EXERCISE AIM ▸ Each line of the material holding the word "cgroup" must be identified and copied.

PROVIDED INFORMATION ▸
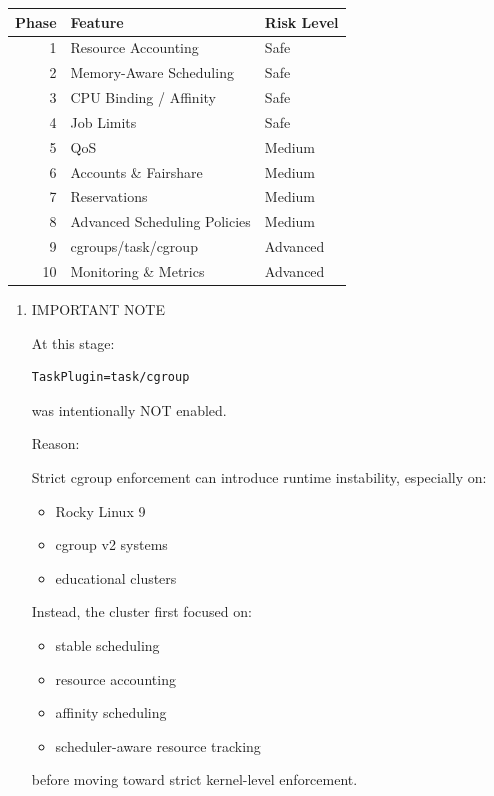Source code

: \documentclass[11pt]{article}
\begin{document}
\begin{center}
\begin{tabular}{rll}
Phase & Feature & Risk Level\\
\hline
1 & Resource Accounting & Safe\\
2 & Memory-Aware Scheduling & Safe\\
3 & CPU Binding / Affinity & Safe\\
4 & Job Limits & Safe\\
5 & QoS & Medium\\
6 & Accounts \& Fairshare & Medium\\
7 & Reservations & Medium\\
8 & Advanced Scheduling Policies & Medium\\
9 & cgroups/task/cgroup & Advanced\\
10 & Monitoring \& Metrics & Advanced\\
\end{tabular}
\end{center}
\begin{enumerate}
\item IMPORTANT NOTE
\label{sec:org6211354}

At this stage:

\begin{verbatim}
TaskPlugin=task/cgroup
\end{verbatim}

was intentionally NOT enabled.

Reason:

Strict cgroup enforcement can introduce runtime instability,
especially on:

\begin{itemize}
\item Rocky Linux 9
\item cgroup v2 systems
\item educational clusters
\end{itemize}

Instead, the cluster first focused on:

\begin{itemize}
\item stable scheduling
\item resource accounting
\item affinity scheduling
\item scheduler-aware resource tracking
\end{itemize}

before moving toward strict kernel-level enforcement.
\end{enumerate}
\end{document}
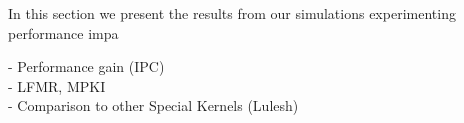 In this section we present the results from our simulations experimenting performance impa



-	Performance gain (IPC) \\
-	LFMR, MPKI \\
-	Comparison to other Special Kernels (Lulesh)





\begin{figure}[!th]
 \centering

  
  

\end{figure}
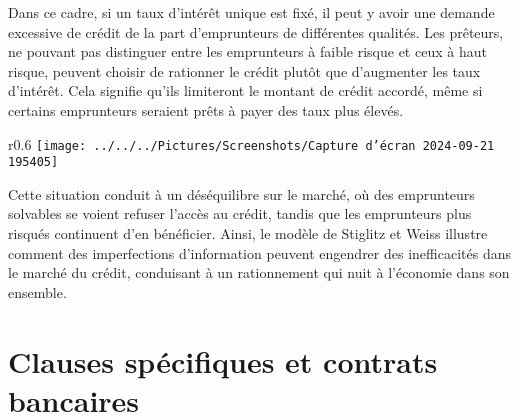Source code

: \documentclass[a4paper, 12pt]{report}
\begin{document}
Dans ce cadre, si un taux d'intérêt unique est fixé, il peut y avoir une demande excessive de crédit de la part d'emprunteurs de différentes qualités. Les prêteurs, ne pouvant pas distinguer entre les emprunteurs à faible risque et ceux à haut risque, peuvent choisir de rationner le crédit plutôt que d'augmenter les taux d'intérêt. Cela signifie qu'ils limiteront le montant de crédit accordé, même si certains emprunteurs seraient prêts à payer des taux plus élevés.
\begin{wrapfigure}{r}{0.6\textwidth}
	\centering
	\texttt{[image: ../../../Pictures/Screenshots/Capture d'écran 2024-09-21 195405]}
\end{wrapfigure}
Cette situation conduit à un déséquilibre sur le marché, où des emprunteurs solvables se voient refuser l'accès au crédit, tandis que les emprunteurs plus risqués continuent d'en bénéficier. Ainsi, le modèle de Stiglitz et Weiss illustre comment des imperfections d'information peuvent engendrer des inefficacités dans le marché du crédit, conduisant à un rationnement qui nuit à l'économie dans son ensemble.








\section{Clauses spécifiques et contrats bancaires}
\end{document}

SOLUTION ▸
9 & cgroups/task/cgroup & Advanced\\
TaskPlugin=task/cgroup
Strict cgroup enforcement can introduce runtime instability,
\item cgroup v2 systems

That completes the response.